As I thought about what additional value we could get from the activity
of looking up women composers it struck me that we could do either ‘women’s
studies’ or ‘research’. I picked
research because we just finished doing MLK Day stuff and I don’t want to spend
weeks in a row highlighting the differences between people. So this week we’re going to learn about
how to look up the answers to things you don’t know.
I asked the kids, “How do we get answers to questions?”

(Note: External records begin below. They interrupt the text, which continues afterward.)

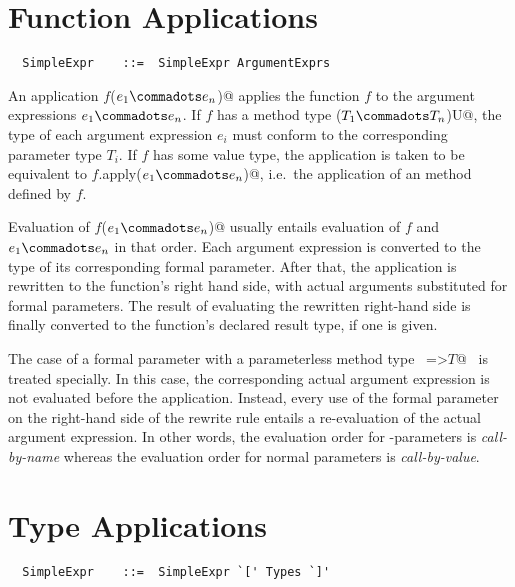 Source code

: \section{Function Applications}
\label{sec:apply}

\syntax\begin{lstlisting}
  SimpleExpr    ::=  SimpleExpr ArgumentExprs
\end{lstlisting}

An application \lstinline@$f$($e_1 \commadots e_n$)@ applies the function $f$ to the
argument expressions $e_1 \commadots e_n$. If $f$ has a method type
\lstinline@($T_1 \commadots T_n$)U@, the type of each argument
expression $e_i$ must conform to the corresponding parameter type
$T_i$. If $f$ has some value type, the application is taken to be
equivalent to \lstinline@$f$.apply($e_1 \commadots e_n$)@, i.e.\ the
application of an  method defined by $f$.


Evaluation of \lstinline@$f$($e_1 \commadots e_n$)@ usually entails evaluation of
$f$ and $e_1 \commadots e_n$ in that order. Each argument expression
is converted to the type of its corresponding formal parameter.  After
that, the application is rewritten to the function's right hand side,
with actual arguments substituted for formal parameters.  The result
of evaluating the rewritten right-hand side is finally converted to
the function's declared result type, if one is given.

The case of a formal parameter with a parameterless
method type ~\lstinline@=>$T$@~ is treated specially. In this case, the
corresponding actual argument expression is not evaluated before the
application. Instead, every use of the formal parameter on the
right-hand side of the rewrite rule entails a re-evaluation of the
actual argument expression. In other words, the evaluation order for
\code{=>}-parameters is {\em call-by-name} whereas the evaluation
order for normal parameters is {\em call-by-value}.

\section{Type Applications}
\label{sec:type-app}
\syntax\begin{lstlisting}
  SimpleExpr    ::=  SimpleExpr `[' Types `]'
\end{lstlisting}

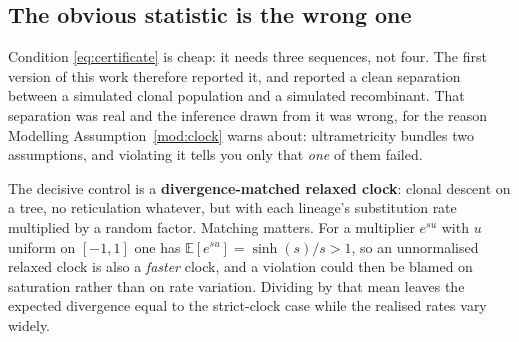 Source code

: \subsection{The obvious statistic is the wrong one}\label{sub:relaxed}

Condition \eqref{eq:certificate} is cheap: it needs three sequences, not four.
The first version of this work therefore reported it, and reported a clean
separation between a simulated clonal population and a simulated recombinant.
That separation was real and the inference drawn from it was wrong, for the
reason Modelling Assumption~\ref{mod:clock} warns about: ultrametricity bundles
two assumptions, and violating it tells you only that \emph{one} of them failed.

The decisive control is a \textbf{divergence-matched relaxed clock}: clonal
descent on a tree, no reticulation whatever, but with each lineage's substitution
rate multiplied by a random factor. Matching matters. For a multiplier
$e^{s u}$ with $u$ uniform on $[-1,1]$ one has
$\mathbb{E}[e^{su}] = \sinh(s)/s > 1$, so an unnormalised relaxed clock is also
a \emph{faster} clock, and a violation could then be blamed on saturation rather
than on rate variation. Dividing by that mean leaves the expected divergence
equal to the strict-clock case while the realised rates vary widely.


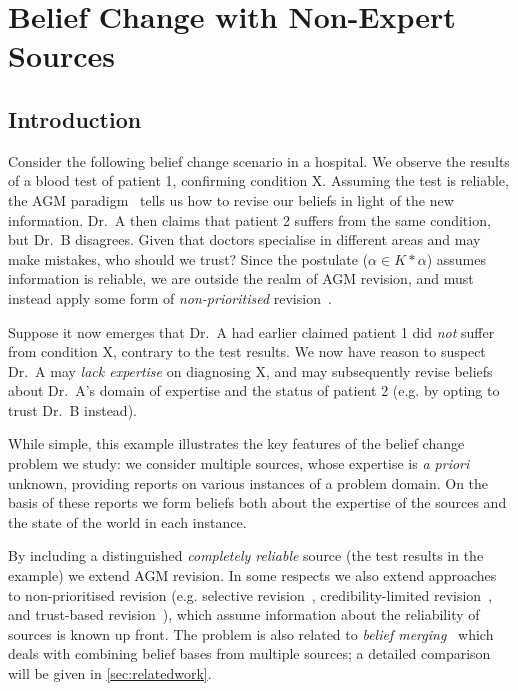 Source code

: \chapter{Belief Change with Non-Expert Sources}

\section{Introduction}

Consider the following belief change scenario in a hospital. We observe the
results of a blood test of patient 1, confirming condition X. Assuming the test
is reliable, the AGM paradigm~\cite{alchourron1985logic} tells us how to revise
our beliefs in light of the new information. Dr.\ A then claims that patient 2
suffers from the same condition, but Dr.\ B disagrees. Given that doctors
specialise in different areas and may make mistakes, who should we trust?
%
Since the  postulate ($\alpha \in K \ast \alpha$)
assumes information is reliable, we are outside the realm of AGM revision, and
must instead apply some form of \emph{non-prioritised}
revision~\cite{hansson1999survey}.

Suppose it now emerges that Dr.\ A had earlier claimed patient 1 did \emph{not}
suffer from condition X, contrary to the test results. We now have reason to
suspect Dr.\ A may \emph{lack expertise} on diagnosing X, and may subsequently
revise beliefs about Dr.\ A's domain of expertise and the status of patient
2 (e.g. by opting to trust Dr.\ B instead).

While simple, this example illustrates the key features of the belief change
problem we study: we consider multiple sources, whose expertise is \emph{a
priori} unknown, providing reports on various instances of a problem domain. On
the basis of these reports we form beliefs both about the expertise of the
sources and the state of the world in each instance.

By including a distinguished \emph{completely reliable} source (the test
results in the example) we extend AGM revision. In some respects we also extend
approaches to non-prioritised revision (e.g. selective
revision~\cite{ferme1999selective}, credibility-limited
revision~\cite{hansson_2001}, and trust-based
revision~\cite{booth_trust_2018}), which assume information about the
reliability of sources is known up front. The problem is also related to
\emph{belief merging}~\cite{konieczny2002merging} which deals
with combining belief bases from multiple sources; a detailed comparison will
be given in \cref{sec:relatedwork}.

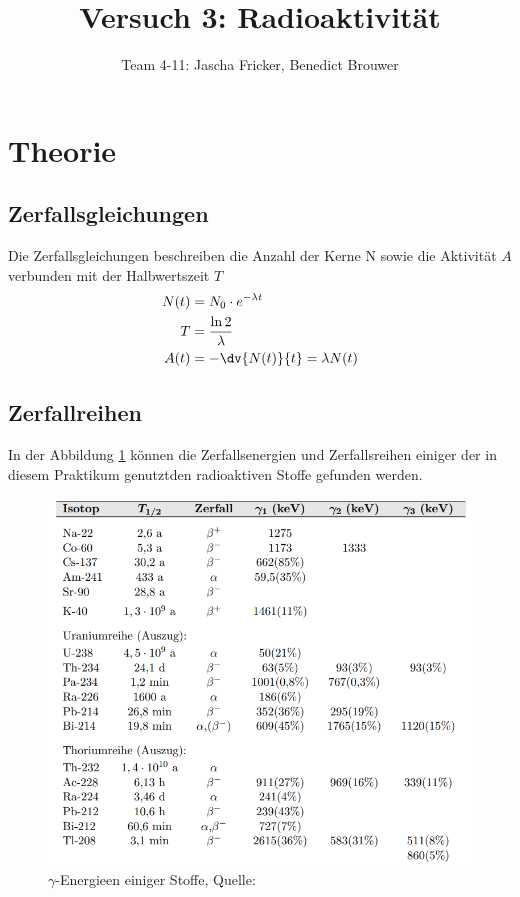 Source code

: \documentclass[11pt, a4paper]{article}
\title{Versuch 3: Radioaktivität}
\author{Team 4-11: Jascha Fricker, Benedict Brouwer}
\begin{document}
    \maketitle

    \tableofcontents

    \newpage

    \section{Theorie}
    \subsection{Zerfallsgleichungen}
    Die Zerfallsgleichungen beschreiben die Anzahl der Kerne N sowie die Aktivität $A$ verbunden mit der Halbwertszeit $T$
    \begin{align}
        N(t) &= N_0 \cdot e^{- \lambda t} \\
        T &= \frac{\ln 2}{\lambda} \label{eq:Halbwertszeit}  \\ 
        A(t) &= - \dv{N(t)}{t} = \lambda N(t) \label{Aktivität-halb}
    \end{align}
    
    \subsection{Zerfallreihen}
    In der Abbildung \ref{fig:zerf} können die Zerfallsenergien und Zerfallsreihen einiger der in diesem Praktikum genutztden radioaktiven Stoffe gefunden werden.

    \begin{figure}[!h]
        \centering
        \includegraphics[width=\textwidth]{Screenshot 2023-03-14 5.37.47 PM.png}

        \caption{$\gamma$-Energieen einiger Stoffe, Quelle: \cite{RAD}}
        \label{fig:zerf}
    \end{figure}
    
\end{document}
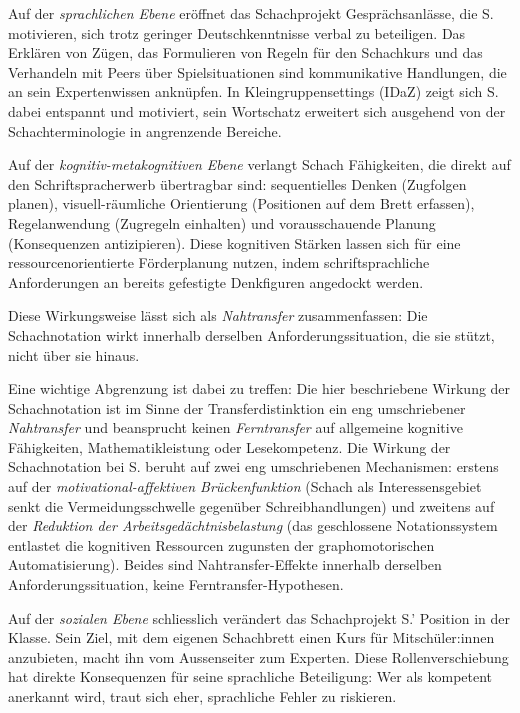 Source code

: \documentclass[ngerman, a4paper]{article}
\begin{document}
Auf der \textit{sprachlichen Ebene} eröffnet das Schachprojekt Gesprächsanlässe, die
S. motivieren, sich trotz geringer Deutschkenntnisse verbal zu beteiligen. Das
Erklären von Zügen, das Formulieren von Regeln für den Schachkurs und das
Verhandeln mit Peers über Spielsituationen sind kommunikative Handlungen, die an
sein Expertenwissen anknüpfen. In Kleingruppensettings (IDaZ) zeigt sich S. dabei
entspannt und motiviert, sein Wortschatz erweitert sich ausgehend von der
Schachterminologie in angrenzende Bereiche.

Auf der \textit{kognitiv-metakognitiven Ebene} verlangt Schach Fähigkeiten, die
direkt auf den Schriftspracherwerb übertragbar sind: sequentielles Denken
(Zugfolgen planen), visuell-räumliche Orientierung (Positionen auf dem Brett
erfassen), Regelanwendung (Zugregeln einhalten) und vorausschauende Planung
(Konsequenzen antizipieren). Diese kognitiven Stärken lassen sich für eine
ressourcenorientierte Förderplanung nutzen, indem schriftsprachliche
Anforderungen an bereits gefestigte Denkfiguren angedockt werden.

Diese Wirkungsweise lässt sich als \textit{Nahtransfer} zusammenfassen:
Die Schachnotation wirkt innerhalb derselben Anforderungssituation, die
sie stützt, nicht über sie hinaus.

Eine wichtige Abgrenzung ist dabei zu treffen: Die hier beschriebene
Wirkung der Schachnotation ist im Sinne der Transferdistinktion ein
eng umschriebener \textit{Nahtransfer} und beansprucht keinen
\textit{Ferntransfer} auf allgemeine kognitive Fähigkeiten,
Mathematikleistung oder Lesekompetenz. Die Wirkung der Schachnotation bei S.
beruht auf zwei eng umschriebenen Mechanismen: erstens auf der
\textit{motivational-affektiven Brückenfunktion} (Schach als
Interessensgebiet senkt die Vermeidungsschwelle gegenüber
Schreibhandlungen) und zweitens auf der \textit{Reduktion der
  Arbeitsgedächtnisbelastung} (das geschlossene Notationssystem entlastet
die kognitiven Ressourcen zugunsten der graphomotorischen Automatisierung).
Beides sind Nahtransfer-Effekte innerhalb derselben Anforderungssituation,
keine Ferntransfer-Hypothesen.

Auf der \textit{sozialen Ebene} schliesslich verändert das Schachprojekt S.' Position
in der Klasse. Sein Ziel, mit dem eigenen Schachbrett einen Kurs für Mitschüler:innen
anzubieten, macht ihn vom Aussenseiter zum Experten. Diese Rollenverschiebung hat
direkte Konsequenzen für seine sprachliche Beteiligung: Wer als kompetent anerkannt
wird, traut sich eher, sprachliche Fehler zu riskieren.
\end{document}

Bree tells me, “My brain already knows the answers to lots
of stuff.”
Ok, so we remember the answers, how else?
“Computers!”
Say both kids, quickly following up with “The iPhone! The Nook! The laptop computer!” I was sad. I had
this whole thing planned out about how I was going to get them to think about
the world of electronics as a new way to look things up after we went through
teachers and adults and then books and the library. Of course my kids have grown up in the electronic age and
they already knew that electronics like computers and the iPhone could help
them answer questions. In fact
Abby even proposes that we “get an App on the iPhone” to find out. She’s obsessed with iPhone apps lately
ever since my husband turned his phone into a Nintendo DS for the kids with age
appropriate games. For the record,
I have no kid games on my phone because I don’t want the kids messing up my
phone.
I ask the kids if they know how to find out the answer to if
there are women composers using the computer. Briana shouts, “Computer, where are the women composers?” They both sit and wait, staring at a
laptop that is not even on. Nothing
happens and Bree rephrases the question to “Computer, show us one woman
composer.” They sit and again
nothing happens. Abby realizes
that it is off and turns it on and then Briana shouts to it again. It takes them a few more minute to
realize that Mommy’s laptop is not voice commanded. They quickly discuss other options among themselves while I
sit and watch. Then they start
swiping across the screen like they are turning pages on the Nook. I ask what they are doing and I’m told
that they are waiting for the screen to move and show them the girl ones. I tell them that I don’t think
that will work. They poke the
screen to “open the internet”, not knowing which icon will work, but soon realize
that the laptop is not a touch screen.
Then they start banging away randomly on the keyboard. I gave them too much credit. They understand what a computer is used
for, but not how to use it.
I show them how to use the mousepad
to open Safari and then go to Google and type in the word of what they want to
know. We sound out w-o-m-e-n and
c-o-m-p-o-s-e-r-s and I let Briana type it in. Abby gets to push ‘enter’.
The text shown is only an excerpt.